For the records below, print the lines from the line with "<td>Myotube-derived factor promotes" through the line with "Tipi booleani: **bool**" exactly as written; include both end lines and exclude the rest.

▶ EXCERPTED DATA
****

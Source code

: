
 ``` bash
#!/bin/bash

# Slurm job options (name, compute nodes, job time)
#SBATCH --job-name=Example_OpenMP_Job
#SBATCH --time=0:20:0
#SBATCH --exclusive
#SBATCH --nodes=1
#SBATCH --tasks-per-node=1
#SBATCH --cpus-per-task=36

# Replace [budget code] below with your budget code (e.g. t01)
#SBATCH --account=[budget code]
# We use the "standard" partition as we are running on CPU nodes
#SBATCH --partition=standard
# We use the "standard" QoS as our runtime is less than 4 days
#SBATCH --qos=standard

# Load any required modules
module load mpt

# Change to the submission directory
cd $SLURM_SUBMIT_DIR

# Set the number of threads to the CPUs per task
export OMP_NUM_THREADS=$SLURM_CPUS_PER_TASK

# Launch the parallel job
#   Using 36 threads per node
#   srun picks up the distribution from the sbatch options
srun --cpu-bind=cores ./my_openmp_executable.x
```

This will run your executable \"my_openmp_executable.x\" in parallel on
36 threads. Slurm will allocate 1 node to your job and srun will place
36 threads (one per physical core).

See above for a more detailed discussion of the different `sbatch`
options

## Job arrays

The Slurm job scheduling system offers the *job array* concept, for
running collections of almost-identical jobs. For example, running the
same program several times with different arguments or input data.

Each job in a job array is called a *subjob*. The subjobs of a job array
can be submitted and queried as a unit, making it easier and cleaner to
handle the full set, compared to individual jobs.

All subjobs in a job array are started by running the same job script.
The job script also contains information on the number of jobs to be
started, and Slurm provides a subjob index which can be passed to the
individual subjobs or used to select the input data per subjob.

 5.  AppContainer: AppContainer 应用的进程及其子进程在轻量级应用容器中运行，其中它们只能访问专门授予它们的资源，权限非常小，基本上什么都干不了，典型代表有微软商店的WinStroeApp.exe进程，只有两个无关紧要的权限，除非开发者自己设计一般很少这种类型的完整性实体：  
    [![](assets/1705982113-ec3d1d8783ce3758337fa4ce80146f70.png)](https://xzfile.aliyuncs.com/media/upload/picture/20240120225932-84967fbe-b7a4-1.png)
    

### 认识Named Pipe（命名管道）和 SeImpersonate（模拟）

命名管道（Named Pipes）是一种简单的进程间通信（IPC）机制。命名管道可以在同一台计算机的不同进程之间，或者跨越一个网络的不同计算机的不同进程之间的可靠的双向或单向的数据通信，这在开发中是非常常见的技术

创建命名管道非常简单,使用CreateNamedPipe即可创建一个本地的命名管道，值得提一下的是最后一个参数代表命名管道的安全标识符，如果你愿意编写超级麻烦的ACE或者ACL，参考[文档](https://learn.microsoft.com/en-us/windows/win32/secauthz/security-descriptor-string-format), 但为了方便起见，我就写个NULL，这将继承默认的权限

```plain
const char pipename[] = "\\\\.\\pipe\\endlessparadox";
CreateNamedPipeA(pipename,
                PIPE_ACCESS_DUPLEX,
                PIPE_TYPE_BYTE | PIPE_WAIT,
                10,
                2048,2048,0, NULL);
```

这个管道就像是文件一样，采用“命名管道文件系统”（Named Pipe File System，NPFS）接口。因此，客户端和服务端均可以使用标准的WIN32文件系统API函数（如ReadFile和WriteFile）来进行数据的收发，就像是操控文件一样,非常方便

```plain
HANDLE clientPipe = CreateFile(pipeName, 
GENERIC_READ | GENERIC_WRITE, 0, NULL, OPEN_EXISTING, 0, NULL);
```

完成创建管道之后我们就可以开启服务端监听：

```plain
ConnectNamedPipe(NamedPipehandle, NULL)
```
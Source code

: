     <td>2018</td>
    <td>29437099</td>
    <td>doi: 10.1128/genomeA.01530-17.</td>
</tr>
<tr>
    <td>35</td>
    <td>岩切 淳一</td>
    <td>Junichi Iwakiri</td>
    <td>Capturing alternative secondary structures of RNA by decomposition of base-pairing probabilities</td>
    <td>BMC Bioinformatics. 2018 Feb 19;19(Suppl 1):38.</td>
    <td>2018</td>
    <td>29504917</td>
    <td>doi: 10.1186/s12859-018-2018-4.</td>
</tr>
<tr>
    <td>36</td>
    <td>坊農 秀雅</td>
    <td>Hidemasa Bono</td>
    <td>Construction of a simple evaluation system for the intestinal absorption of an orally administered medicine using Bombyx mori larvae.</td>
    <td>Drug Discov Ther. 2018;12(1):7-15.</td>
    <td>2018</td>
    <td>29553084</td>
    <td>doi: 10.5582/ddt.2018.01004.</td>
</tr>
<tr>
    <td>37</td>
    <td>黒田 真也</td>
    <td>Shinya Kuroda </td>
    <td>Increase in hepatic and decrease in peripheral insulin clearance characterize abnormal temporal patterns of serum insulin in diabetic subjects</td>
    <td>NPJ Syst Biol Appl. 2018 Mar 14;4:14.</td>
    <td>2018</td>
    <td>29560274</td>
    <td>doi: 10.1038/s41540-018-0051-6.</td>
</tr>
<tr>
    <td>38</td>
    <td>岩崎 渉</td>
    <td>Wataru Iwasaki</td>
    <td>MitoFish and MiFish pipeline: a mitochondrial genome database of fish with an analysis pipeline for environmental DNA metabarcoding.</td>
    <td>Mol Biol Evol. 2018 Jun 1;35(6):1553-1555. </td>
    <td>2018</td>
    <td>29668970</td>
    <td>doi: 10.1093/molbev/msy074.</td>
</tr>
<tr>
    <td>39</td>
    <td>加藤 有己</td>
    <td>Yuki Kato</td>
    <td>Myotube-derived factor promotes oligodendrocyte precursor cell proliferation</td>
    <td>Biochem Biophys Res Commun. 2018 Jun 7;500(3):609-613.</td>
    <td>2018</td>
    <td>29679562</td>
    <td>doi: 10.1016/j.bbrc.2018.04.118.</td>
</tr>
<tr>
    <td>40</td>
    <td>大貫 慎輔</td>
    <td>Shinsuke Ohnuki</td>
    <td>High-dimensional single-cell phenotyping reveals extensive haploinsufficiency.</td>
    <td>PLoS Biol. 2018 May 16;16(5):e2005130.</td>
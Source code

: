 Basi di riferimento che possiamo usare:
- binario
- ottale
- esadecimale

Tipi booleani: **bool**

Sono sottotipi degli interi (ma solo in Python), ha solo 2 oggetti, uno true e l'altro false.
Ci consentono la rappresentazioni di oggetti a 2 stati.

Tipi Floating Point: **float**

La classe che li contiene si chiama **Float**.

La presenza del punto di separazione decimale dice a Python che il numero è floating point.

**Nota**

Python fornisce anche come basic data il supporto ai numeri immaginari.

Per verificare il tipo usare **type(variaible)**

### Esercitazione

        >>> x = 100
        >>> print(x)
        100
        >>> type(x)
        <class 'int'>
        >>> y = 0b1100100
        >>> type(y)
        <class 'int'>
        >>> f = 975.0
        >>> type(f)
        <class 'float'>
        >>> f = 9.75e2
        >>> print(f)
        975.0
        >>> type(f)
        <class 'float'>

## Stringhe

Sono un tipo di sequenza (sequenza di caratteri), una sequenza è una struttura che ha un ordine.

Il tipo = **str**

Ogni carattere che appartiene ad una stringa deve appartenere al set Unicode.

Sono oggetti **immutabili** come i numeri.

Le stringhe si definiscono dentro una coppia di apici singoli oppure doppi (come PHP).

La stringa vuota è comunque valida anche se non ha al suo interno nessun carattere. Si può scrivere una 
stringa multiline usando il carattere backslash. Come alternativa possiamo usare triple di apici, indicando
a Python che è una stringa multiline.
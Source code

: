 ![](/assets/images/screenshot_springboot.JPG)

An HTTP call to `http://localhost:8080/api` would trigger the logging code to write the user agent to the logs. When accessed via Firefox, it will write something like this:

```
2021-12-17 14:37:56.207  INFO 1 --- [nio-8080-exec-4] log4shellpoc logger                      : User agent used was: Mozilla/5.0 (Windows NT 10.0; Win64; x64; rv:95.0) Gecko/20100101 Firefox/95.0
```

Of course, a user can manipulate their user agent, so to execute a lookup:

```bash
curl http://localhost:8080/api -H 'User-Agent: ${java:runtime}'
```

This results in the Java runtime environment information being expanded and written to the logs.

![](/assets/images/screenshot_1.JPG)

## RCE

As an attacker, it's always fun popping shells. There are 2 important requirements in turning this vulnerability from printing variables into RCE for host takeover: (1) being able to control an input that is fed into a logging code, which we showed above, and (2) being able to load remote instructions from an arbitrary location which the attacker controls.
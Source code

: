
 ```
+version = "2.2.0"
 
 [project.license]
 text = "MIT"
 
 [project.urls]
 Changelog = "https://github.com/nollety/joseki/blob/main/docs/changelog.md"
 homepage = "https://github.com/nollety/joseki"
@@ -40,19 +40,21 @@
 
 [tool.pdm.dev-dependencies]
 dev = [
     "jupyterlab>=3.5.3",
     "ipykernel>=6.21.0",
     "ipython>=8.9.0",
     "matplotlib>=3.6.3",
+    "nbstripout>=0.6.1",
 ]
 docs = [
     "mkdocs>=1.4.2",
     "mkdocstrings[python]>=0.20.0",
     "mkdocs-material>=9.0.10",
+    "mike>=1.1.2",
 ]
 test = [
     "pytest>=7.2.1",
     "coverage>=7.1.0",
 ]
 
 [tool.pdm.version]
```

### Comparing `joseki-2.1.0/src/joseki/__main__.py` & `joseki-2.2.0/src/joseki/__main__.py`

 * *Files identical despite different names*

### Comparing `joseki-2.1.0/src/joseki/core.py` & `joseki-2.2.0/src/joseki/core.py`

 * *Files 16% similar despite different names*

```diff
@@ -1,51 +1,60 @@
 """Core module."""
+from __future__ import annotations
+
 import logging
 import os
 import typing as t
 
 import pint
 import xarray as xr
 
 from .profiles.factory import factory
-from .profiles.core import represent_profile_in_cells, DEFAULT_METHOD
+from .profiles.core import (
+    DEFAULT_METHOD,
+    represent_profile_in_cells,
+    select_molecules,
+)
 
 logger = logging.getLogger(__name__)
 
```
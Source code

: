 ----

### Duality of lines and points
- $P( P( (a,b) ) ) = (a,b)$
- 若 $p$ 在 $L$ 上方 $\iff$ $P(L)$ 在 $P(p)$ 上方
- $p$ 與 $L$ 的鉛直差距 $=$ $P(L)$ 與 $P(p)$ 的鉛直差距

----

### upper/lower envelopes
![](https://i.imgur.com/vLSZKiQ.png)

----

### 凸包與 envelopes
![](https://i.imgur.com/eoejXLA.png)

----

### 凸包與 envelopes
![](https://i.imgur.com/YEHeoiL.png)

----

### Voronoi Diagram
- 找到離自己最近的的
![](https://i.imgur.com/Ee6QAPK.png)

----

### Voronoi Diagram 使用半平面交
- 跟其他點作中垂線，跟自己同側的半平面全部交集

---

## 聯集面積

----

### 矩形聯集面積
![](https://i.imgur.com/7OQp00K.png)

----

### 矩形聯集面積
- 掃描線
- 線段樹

****

▶ SOLUTION FOR THIS TASK
    <td>Myotube-derived factor promotes oligodendrocyte precursor cell proliferation</td>
    <td>Biochem Biophys Res Commun. 2018 Jun 7;500(3):609-613.</td>
    <td>2018</td>
    <td>29679562</td>
    <td>doi: 10.1016/j.bbrc.2018.04.118.</td>
</tr>
<tr>
    <td>40</td>
    <td>大貫 慎輔</td>
    <td>Shinsuke Ohnuki</td>
    <td>High-dimensional single-cell phenotyping reveals extensive haploinsufficiency.</td>
    <td>PLoS Biol. 2018 May 16;16(5):e2005130.</td>
Source code

: Basi di riferimento che possiamo usare:
- binario
- ottale
- esadecimale

Tipi booleani: **bool**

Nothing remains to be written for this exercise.